# ACTIVITY:
Output the records that follow, keeping every line exactly as it is.

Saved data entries
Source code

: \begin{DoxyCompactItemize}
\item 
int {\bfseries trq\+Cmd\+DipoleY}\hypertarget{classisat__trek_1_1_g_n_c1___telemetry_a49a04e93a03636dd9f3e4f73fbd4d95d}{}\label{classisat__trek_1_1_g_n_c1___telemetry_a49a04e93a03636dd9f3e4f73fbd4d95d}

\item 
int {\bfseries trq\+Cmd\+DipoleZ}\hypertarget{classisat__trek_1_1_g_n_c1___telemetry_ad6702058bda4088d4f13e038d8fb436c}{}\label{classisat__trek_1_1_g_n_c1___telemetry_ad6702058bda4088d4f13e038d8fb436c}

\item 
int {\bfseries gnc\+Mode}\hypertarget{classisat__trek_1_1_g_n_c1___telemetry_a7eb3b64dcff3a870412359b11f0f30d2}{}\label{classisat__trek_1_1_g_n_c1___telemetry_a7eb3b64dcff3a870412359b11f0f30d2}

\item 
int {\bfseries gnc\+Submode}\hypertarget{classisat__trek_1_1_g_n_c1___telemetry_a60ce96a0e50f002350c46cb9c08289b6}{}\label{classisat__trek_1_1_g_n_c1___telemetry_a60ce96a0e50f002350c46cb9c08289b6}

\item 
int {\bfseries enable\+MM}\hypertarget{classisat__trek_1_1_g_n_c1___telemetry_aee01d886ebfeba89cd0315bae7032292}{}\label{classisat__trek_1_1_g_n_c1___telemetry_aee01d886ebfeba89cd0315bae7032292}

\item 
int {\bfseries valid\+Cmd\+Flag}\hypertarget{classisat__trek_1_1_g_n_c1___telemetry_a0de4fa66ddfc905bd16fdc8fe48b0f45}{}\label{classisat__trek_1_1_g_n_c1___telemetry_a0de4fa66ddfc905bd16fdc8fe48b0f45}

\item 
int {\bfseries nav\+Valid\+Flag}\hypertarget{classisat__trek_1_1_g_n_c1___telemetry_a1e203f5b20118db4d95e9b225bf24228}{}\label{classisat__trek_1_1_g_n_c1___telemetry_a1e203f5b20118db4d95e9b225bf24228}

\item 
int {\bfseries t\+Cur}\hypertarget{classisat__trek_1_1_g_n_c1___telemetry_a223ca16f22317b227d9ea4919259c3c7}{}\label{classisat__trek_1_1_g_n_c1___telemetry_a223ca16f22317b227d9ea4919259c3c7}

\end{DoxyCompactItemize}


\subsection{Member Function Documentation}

# RESPONSE TO THE TASK:
Source code

: \begin{DoxyCompactItemize}
\item 
int {\bfseries trq\+Cmd\+DipoleY}\hypertarget{classisat__trek_1_1_g_n_c1___telemetry_a49a04e93a03636dd9f3e4f73fbd4d95d}{}\label{classisat__trek_1_1_g_n_c1___telemetry_a49a04e93a03636dd9f3e4f73fbd4d95d}

\item 
int {\bfseries trq\+Cmd\+DipoleZ}\hypertarget{classisat__trek_1_1_g_n_c1___telemetry_ad6702058bda4088d4f13e038d8fb436c}{}\label{classisat__trek_1_1_g_n_c1___telemetry_ad6702058bda4088d4f13e038d8fb436c}

\item 
int {\bfseries gnc\+Mode}\hypertarget{classisat__trek_1_1_g_n_c1___telemetry_a7eb3b64dcff3a870412359b11f0f30d2}{}\label{classisat__trek_1_1_g_n_c1___telemetry_a7eb3b64dcff3a870412359b11f0f30d2}

\item 
int {\bfseries gnc\+Submode}\hypertarget{classisat__trek_1_1_g_n_c1___telemetry_a60ce96a0e50f002350c46cb9c08289b6}{}\label{classisat__trek_1_1_g_n_c1___telemetry_a60ce96a0e50f002350c46cb9c08289b6}

\item 
int {\bfseries enable\+MM}\hypertarget{classisat__trek_1_1_g_n_c1___telemetry_aee01d886ebfeba89cd0315bae7032292}{}\label{classisat__trek_1_1_g_n_c1___telemetry_aee01d886ebfeba89cd0315bae7032292}

\item 
int {\bfseries valid\+Cmd\+Flag}\hypertarget{classisat__trek_1_1_g_n_c1___telemetry_a0de4fa66ddfc905bd16fdc8fe48b0f45}{}\label{classisat__trek_1_1_g_n_c1___telemetry_a0de4fa66ddfc905bd16fdc8fe48b0f45}

\item 
int {\bfseries nav\+Valid\+Flag}\hypertarget{classisat__trek_1_1_g_n_c1___telemetry_a1e203f5b20118db4d95e9b225bf24228}{}\label{classisat__trek_1_1_g_n_c1___telemetry_a1e203f5b20118db4d95e9b225bf24228}

\item 
int {\bfseries t\+Cur}\hypertarget{classisat__trek_1_1_g_n_c1___telemetry_a223ca16f22317b227d9ea4919259c3c7}{}\label{classisat__trek_1_1_g_n_c1___telemetry_a223ca16f22317b227d9ea4919259c3c7}

\end{DoxyCompactItemize}


\subsection{Member Function Documentation}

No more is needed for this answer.